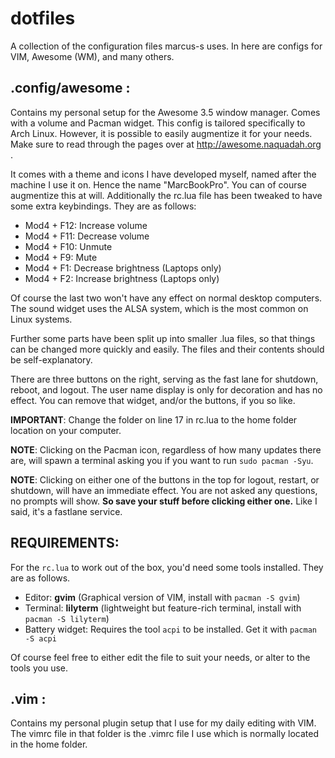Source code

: # dotfiles
A collection of the configuration files marcus-s uses. In here are configs for VIM, Awesome (WM), and many others.

## .config/awesome :
Contains my personal setup for the Awesome 3.5 window manager. Comes with a volume and Pacman widget. This config is tailored specifically to Arch Linux. However, it is possible to easily augmentize it for your needs. Make sure to read through the pages over at http://awesome.naquadah.org .

It comes with a theme and icons I have developed myself, named after the machine I use it on. Hence the name "MarcBookPro". You can of course augmentize this at will. Additionally the rc.lua file has been tweaked to have some extra keybindings. They are as follows:

- Mod4 + F12: Increase volume
- Mod4 + F11: Decrease volume
- Mod4 + F10: Unmute
- Mod4 + F9: Mute
- Mod4 + F1: Decrease brightness (Laptops only)
- Mod4 + F2: Increase brightness (Laptops only)

Of course the last two won't have any effect on normal desktop computers. The sound widget uses the ALSA system, which is the most common on Linux systems.

Further some parts have been split up into smaller .lua files, so that things can be changed more quickly and easily. The files and their contents should be self-explanatory.

There are three buttons on the right, serving as the fast lane for shutdown, reboot, and logout. The user name display is only for decoration and has no effect. You can remove that widget, and/or the buttons, if you so like.

**IMPORTANT**: Change the folder on line 17 in rc.lua to the home folder location on your computer.

**NOTE**: Clicking on the Pacman icon, regardless of how many updates there are, will spawn a terminal asking you if you want to run `sudo pacman -Syu`.

**NOTE**: Clicking on either one of the buttons in the top for logout, restart, or shutdown, will have an immediate effect. You are not asked any questions, no prompts will show. **So save your stuff before clicking either one.** Like I said, it's a fastlane service.

## REQUIREMENTS:
For the `rc.lua` to work out of the box, you'd need some tools installed. They are as follows.

- Editor: **gvim** (Graphical version of VIM, install with `pacman -S gvim`)
- Terminal: **lilyterm** (lightweight but feature-rich terminal, install with `pacman -S lilyterm`)
- Battery widget: Requires the tool `acpi` to be installed. Get it with `pacman -S acpi`

Of course feel free to either edit the file to suit your needs, or alter to the tools you use.

## .vim :
Contains my personal plugin setup that I use for my daily editing with VIM. The vimrc file in that folder is the .vimrc file I use which is normally located in the home folder.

#### Action item
Copy the stretch of the records above that runs from the line with "- Mod4 + F10: Unmute" through the line with "Of course the". Both end lines belong in the copy, and nothing else does.

#### Solution for this problem
- Mod4 + F10: Unmute
- Mod4 + F9: Mute
- Mod4 + F1: Decrease brightness (Laptops only)
- Mod4 + F2: Increase brightness (Laptops only)

Of course the last two won't have any effect on normal desktop computers. The sound widget uses the ALSA system, which is the most common on Linux systems.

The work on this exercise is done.